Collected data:
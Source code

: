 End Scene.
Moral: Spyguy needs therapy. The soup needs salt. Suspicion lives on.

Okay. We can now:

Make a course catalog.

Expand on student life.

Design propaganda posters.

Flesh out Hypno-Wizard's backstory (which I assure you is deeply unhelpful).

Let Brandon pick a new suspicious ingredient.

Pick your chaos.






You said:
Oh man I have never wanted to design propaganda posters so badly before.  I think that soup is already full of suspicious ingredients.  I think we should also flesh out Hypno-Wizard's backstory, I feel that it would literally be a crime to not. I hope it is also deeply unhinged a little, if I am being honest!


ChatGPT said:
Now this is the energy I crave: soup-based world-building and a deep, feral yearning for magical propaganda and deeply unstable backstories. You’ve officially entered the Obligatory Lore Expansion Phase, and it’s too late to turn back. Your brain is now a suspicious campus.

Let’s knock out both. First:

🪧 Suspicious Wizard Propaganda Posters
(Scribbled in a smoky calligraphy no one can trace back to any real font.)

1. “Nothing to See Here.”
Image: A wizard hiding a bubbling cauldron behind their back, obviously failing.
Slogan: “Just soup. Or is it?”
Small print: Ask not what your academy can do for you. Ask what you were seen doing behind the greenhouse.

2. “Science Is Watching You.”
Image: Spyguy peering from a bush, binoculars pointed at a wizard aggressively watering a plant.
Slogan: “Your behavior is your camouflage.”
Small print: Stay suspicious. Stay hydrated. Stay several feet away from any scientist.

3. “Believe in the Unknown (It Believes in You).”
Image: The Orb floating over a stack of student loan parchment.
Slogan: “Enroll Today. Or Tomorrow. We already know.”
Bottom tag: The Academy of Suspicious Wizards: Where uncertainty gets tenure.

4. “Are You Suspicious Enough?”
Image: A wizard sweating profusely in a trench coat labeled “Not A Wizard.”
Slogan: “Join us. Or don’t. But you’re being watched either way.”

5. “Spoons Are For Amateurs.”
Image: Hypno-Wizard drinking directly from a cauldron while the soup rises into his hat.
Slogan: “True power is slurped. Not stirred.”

Exercise instructions: For the entries shown above, give the number of lines that include the word "print", without any other text.

Written answer: 2